RDC le 18 août 2025 – En République démocratique du Congo, l’absurde flirte avec le scandale. Alors qu’une taxe de 10 dollars par tonne sur les produits agricoles d’exportation a été officiellement supprimée depuis plus d’un an, les exportateurs continuent de la payer. Pourquoi ? Parce que l’Office congolais de contrôle (OCC), bras censé être technique de l’État, fait la sourde oreille face à l’instruction ministérielle. Une insubordination qui soulève une question dérangeante : qui contrôle vraiment l’économie en RDC ?
Le 16 août 2025, le ministre du Commerce extérieur, Julien Paluku Kahongya, a adressé une mise en demeure au directeur général de l’OCC, Étienne Tshimanga. Ce dernier a sept jours, montre en main, pour expliquer pourquoi son institution continue d’imposer une taxe déclarée illégale depuis février 2024. La mesure avait pourtant été prise dans le cadre des engagements de la RDC envers l’Organisation mondiale du commerce (OMC), visant à faciliter les échanges et améliorer le climat des affaires.
Mais sur le terrain, la réalité est tout autre. À Beni, l’un des principaux foyers de production de cacao et de café, les camions quittant les plantations sont toujours ponctionnés par l’OCC, à hauteur de 150 à 300 dollars chacun. L’association des exportateurs de cacao et café de la RDC, appuyée par la section locale de la Fédération des entreprises du Congo (FEC), crie à l’escroquerie d’État.

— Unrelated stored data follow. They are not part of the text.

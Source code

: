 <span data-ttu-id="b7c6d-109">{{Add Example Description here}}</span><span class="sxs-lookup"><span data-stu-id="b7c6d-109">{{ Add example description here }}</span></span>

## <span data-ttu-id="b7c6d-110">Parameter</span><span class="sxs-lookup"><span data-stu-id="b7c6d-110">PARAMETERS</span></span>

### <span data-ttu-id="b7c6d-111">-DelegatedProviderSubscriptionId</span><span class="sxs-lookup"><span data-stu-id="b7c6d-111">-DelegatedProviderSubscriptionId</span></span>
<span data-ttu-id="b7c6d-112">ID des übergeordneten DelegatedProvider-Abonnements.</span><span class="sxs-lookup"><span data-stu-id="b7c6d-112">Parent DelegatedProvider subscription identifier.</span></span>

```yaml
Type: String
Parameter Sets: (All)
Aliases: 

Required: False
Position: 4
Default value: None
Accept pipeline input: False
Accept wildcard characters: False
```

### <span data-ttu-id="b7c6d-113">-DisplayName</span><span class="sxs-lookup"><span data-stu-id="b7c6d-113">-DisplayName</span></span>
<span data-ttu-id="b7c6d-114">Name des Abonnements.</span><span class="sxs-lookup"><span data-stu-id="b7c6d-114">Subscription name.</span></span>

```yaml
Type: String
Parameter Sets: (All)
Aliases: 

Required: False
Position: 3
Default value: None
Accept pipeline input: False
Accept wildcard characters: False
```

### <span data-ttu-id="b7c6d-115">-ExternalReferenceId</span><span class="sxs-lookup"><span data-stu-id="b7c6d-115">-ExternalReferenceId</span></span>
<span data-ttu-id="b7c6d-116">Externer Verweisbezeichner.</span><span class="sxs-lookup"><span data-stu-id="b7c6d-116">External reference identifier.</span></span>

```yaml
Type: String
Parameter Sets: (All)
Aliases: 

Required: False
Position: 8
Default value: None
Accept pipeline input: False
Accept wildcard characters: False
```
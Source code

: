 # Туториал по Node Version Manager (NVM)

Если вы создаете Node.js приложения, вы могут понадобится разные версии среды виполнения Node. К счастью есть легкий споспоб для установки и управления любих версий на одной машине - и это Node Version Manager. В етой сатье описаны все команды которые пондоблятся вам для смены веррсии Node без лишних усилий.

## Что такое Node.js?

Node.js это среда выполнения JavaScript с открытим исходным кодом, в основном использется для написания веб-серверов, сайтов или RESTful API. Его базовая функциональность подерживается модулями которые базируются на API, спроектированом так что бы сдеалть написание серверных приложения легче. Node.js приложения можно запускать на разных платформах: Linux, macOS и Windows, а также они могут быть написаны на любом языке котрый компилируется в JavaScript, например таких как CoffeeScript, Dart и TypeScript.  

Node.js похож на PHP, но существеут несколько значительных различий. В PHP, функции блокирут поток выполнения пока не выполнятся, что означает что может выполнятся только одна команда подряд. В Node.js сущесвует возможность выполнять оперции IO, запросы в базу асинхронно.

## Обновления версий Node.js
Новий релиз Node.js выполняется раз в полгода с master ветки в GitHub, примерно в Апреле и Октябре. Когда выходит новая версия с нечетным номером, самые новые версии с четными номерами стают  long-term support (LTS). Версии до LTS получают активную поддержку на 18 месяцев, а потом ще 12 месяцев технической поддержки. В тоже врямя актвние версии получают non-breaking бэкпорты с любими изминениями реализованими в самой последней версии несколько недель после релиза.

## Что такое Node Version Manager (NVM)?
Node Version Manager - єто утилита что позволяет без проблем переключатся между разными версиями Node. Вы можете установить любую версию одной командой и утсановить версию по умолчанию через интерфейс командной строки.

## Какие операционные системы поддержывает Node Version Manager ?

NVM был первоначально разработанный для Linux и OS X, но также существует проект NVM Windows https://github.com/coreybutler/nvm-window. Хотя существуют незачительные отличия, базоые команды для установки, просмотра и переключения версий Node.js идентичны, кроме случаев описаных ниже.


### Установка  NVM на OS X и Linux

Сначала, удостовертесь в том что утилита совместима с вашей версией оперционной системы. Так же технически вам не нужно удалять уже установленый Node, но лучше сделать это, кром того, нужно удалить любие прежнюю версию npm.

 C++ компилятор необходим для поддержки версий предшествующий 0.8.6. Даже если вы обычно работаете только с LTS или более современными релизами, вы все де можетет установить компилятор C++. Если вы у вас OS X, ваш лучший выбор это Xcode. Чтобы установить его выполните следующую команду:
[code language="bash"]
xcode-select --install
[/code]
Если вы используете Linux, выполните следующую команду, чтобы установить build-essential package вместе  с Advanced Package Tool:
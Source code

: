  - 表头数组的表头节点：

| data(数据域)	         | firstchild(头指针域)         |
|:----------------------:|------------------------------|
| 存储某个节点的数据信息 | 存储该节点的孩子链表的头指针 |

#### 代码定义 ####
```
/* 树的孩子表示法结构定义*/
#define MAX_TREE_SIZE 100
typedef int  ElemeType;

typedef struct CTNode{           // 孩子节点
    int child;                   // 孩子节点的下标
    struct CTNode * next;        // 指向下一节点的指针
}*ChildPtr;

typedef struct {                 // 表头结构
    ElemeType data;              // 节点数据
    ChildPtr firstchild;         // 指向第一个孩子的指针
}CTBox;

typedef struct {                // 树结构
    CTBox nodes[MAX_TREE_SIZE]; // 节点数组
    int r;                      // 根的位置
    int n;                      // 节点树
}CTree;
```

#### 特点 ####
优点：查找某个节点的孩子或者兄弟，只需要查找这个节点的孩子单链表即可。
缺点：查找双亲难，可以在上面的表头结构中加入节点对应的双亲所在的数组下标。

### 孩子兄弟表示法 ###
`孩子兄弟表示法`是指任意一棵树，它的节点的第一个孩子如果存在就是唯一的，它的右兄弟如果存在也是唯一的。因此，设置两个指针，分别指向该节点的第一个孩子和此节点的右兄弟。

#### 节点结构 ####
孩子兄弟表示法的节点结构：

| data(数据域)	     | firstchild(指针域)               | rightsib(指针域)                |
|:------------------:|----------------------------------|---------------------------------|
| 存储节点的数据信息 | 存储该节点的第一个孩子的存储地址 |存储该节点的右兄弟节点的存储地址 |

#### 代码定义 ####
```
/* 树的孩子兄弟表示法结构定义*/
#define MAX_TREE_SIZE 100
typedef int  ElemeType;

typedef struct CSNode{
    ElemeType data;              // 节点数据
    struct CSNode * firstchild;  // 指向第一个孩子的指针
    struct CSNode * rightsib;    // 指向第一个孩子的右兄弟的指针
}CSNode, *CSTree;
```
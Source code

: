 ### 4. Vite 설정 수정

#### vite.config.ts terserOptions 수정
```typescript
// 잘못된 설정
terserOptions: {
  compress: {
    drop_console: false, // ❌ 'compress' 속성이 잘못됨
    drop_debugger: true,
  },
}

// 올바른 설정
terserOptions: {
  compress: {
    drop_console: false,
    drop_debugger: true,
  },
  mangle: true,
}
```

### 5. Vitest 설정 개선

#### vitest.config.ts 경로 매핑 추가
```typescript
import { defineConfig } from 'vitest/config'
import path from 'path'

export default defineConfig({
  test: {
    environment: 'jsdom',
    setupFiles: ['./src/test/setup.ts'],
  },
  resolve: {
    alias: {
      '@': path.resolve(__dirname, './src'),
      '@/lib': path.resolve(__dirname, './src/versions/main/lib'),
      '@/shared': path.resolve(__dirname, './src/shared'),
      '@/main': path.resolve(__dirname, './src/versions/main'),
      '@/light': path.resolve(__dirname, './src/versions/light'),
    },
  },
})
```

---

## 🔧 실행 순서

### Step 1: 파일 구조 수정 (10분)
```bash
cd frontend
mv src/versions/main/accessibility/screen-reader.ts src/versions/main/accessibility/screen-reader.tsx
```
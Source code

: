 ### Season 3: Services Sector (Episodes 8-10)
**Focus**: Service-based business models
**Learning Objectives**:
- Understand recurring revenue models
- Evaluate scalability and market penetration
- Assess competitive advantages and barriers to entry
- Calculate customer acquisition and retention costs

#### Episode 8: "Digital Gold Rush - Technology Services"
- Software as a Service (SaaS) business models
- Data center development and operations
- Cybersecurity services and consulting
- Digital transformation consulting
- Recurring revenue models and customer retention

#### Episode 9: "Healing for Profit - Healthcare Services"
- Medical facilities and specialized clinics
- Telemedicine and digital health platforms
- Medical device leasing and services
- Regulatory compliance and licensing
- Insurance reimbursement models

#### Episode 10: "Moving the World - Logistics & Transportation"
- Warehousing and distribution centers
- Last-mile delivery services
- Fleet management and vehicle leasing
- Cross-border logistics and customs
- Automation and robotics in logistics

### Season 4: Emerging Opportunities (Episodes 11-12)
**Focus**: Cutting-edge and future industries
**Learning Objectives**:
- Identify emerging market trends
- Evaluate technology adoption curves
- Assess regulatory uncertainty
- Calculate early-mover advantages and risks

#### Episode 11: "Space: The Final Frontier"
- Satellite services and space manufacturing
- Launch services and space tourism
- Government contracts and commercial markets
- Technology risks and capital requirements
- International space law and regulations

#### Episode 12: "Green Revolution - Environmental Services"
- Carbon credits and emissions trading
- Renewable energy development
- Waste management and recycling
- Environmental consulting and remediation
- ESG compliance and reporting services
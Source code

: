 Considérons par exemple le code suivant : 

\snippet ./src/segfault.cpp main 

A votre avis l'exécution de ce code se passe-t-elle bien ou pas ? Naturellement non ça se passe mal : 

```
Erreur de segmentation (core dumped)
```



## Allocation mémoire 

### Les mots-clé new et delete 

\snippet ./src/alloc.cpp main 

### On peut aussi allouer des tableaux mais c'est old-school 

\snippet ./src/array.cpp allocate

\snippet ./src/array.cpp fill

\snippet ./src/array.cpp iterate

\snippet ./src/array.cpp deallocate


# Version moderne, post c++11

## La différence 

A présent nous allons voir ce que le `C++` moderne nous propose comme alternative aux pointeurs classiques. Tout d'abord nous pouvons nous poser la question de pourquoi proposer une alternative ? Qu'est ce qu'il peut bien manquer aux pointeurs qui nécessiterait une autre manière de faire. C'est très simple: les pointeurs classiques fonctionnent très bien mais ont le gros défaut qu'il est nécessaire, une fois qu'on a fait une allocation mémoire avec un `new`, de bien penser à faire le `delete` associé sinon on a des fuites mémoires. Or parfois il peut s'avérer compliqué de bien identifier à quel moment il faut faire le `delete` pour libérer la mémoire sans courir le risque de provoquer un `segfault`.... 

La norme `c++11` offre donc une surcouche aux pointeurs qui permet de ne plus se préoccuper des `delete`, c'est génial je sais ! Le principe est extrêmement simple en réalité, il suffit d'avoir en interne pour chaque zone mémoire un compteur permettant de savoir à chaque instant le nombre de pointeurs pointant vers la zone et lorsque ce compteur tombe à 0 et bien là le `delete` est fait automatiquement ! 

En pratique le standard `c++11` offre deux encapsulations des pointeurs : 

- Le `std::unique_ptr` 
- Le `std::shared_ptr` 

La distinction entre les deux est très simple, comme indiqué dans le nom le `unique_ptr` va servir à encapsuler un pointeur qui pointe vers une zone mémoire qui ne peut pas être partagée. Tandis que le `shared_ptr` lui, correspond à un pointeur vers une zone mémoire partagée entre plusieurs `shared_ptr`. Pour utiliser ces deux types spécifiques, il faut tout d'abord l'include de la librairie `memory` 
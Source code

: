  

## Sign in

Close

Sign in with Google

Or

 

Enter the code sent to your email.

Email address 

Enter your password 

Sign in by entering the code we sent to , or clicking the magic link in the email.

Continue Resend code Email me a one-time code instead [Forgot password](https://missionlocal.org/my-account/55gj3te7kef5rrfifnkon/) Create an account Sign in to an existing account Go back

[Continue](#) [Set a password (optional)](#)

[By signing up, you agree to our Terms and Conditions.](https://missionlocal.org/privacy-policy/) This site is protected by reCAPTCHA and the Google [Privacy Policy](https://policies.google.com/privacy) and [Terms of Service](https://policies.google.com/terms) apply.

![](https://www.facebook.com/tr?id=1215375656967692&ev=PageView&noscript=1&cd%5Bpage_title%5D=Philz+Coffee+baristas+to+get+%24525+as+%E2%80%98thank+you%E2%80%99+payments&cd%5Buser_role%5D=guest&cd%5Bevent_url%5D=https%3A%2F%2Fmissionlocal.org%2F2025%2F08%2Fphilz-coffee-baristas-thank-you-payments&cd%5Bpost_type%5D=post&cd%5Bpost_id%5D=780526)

Il faut rappeler que cette fameuse taxe avait été supprimée par écrit par le ministre Paluku. Pourtant, dans les faits, rien n’a changé. Cette incohérence n’est pas qu’un détail administratif : elle fragilise la confiance dans l’État, décourage les investisseurs et alourdit les coûts pour des filières agricoles déjà sous pression. Plus grave encore, elle met en lumière un problème structurel : l’incapacité du pouvoir exécutif à faire appliquer ses propres décisions.
Dans un pays où les tracasseries administratives sont érigées en système, l’attitude de l’OCC ressemble à un bras d’honneur adressé au gouvernement. Est-ce de la simple négligence bureaucratique ou une rébellion silencieuse d’un organe trop habitué à se servir au passage ? Les observateurs du secteur n’excluent aucune hypothèse. Cette affaire dépasse largement le cadre d’une simple taxe. Elle soulève un malaise plus profond : celui d’un État éclaté, où les instructions des ministres sont traitées comme de vagues suggestions par les structures publiques. La question n’est plus seulement économique, elle est politique : comment expliquer qu’un établissement sous tutelle se permette d’ignorer une décision de son propre ministre ?

La réponse pourrait bien se trouver dans les circuits opaques de financement non officiels de certaines institutions publiques, souvent contraintes de s’auto-financer sur le dos des opérateurs économiques. Une pratique tolérée, voire encouragée en coulisses, mais qui explose aujourd’hui au grand jour avec ce cas de l’OCC. La mise en demeure d’Étienne Tshimanga est une tentative de reprise en main. Mais à quelques mois de grands rendez-vous économiques internationaux, et alors que Kinshasa tente de redorer son blason auprès des partenaires étrangers, cette affaire tombe mal. Elle offre une image peu flatteuse d’un pays où les décisions gouvernementales n’ont de valeur que sur papier.
Le temps presse. Les sept jours donnés à l’OCC expirent bientôt. Le ministre actuel osera-t-il aller au bout et sanctionner un DG d’établissement public ? Ou assisterons-nous à un énième enterrement administratif d’un scandale pourtant criant ? Ce qui est sûr, c’est que les exportateurs, eux, n’attendront pas indéfiniment. Chaque dollar extorqué en trop est un frein à l’essor d’un secteur agricole que le pays prétend vouloir développer. Et chaque jour d’inaction est une gifle à l’idée même de gouvernance. Rappelons que la RDC a ratifié en 2023 l’Accord sur la facilitation des échanges de l’OMC, censé réduire les obstacles au commerce et améliorer l’environnement des affaires. L’affaire de la taxe OCC en est l’antithèse flagrante.